> What is needed
Read through the data, and wherever a line holds the word "preferences", write that line out.

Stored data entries
━━━━━━━━━━━━━━━━

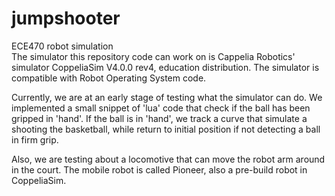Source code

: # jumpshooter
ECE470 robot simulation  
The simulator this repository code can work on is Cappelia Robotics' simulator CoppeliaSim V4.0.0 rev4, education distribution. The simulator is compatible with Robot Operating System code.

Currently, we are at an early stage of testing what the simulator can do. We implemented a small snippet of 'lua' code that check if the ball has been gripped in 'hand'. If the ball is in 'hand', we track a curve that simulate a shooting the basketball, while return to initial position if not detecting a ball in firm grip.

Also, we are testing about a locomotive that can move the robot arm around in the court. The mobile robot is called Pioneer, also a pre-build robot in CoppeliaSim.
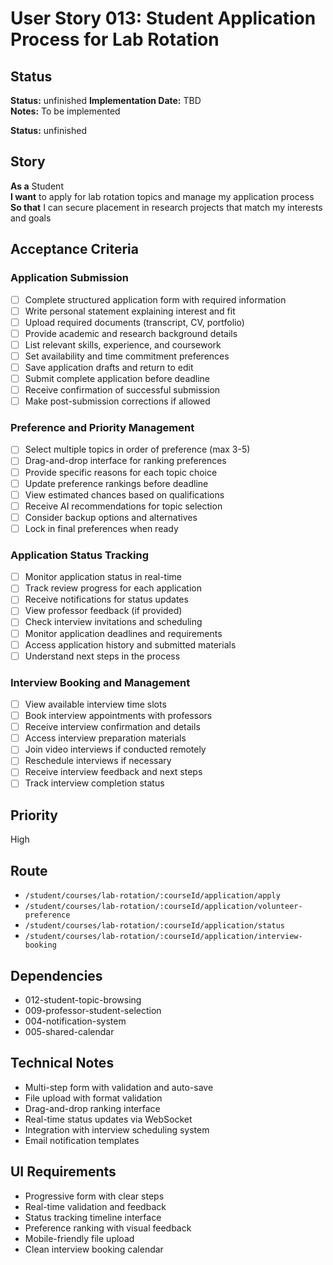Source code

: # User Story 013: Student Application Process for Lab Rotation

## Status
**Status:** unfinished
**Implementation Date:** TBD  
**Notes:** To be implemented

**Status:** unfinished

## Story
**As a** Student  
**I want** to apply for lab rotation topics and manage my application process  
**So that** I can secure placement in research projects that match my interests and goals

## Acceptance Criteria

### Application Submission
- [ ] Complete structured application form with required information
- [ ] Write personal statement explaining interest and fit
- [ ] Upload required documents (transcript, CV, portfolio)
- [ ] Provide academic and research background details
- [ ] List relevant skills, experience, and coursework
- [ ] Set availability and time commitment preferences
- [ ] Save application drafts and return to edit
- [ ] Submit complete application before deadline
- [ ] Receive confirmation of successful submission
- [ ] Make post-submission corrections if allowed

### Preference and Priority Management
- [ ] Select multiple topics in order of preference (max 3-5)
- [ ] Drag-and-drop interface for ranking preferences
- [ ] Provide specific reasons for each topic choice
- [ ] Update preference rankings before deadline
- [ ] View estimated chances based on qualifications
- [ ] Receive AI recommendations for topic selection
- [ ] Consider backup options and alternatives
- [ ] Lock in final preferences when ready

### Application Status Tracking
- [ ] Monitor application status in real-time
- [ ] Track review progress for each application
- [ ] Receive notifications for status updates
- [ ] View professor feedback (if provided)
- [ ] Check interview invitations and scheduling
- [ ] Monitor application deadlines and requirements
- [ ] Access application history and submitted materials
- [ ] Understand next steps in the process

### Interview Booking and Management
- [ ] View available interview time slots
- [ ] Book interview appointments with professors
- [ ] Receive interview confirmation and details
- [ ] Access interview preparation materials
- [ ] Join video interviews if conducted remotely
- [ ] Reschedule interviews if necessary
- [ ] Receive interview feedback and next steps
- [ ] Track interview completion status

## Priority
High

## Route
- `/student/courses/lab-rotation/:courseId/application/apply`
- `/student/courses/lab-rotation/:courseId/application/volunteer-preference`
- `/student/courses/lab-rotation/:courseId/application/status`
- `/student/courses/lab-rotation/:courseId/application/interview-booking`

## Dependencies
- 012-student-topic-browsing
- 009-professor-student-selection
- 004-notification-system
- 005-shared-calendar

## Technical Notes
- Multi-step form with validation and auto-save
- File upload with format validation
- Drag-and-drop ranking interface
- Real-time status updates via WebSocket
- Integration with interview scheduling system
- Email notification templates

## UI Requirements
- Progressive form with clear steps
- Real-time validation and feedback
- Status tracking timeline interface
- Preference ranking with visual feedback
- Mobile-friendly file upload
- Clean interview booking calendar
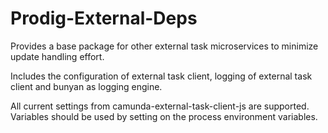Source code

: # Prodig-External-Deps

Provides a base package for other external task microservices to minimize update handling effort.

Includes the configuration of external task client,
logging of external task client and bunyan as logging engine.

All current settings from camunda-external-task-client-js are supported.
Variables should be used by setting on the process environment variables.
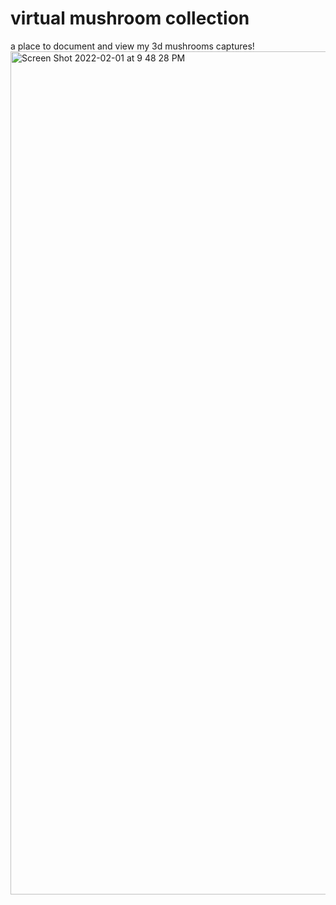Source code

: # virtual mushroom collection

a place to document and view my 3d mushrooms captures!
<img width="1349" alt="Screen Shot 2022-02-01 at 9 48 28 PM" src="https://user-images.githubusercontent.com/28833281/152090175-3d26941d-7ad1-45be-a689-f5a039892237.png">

━━━━━━━━━━━━━━━━

> Your response
- [ ] Set availability and time commitment preferences
- [ ] Drag-and-drop interface for ranking preferences
- [ ] Lock in final preferences when ready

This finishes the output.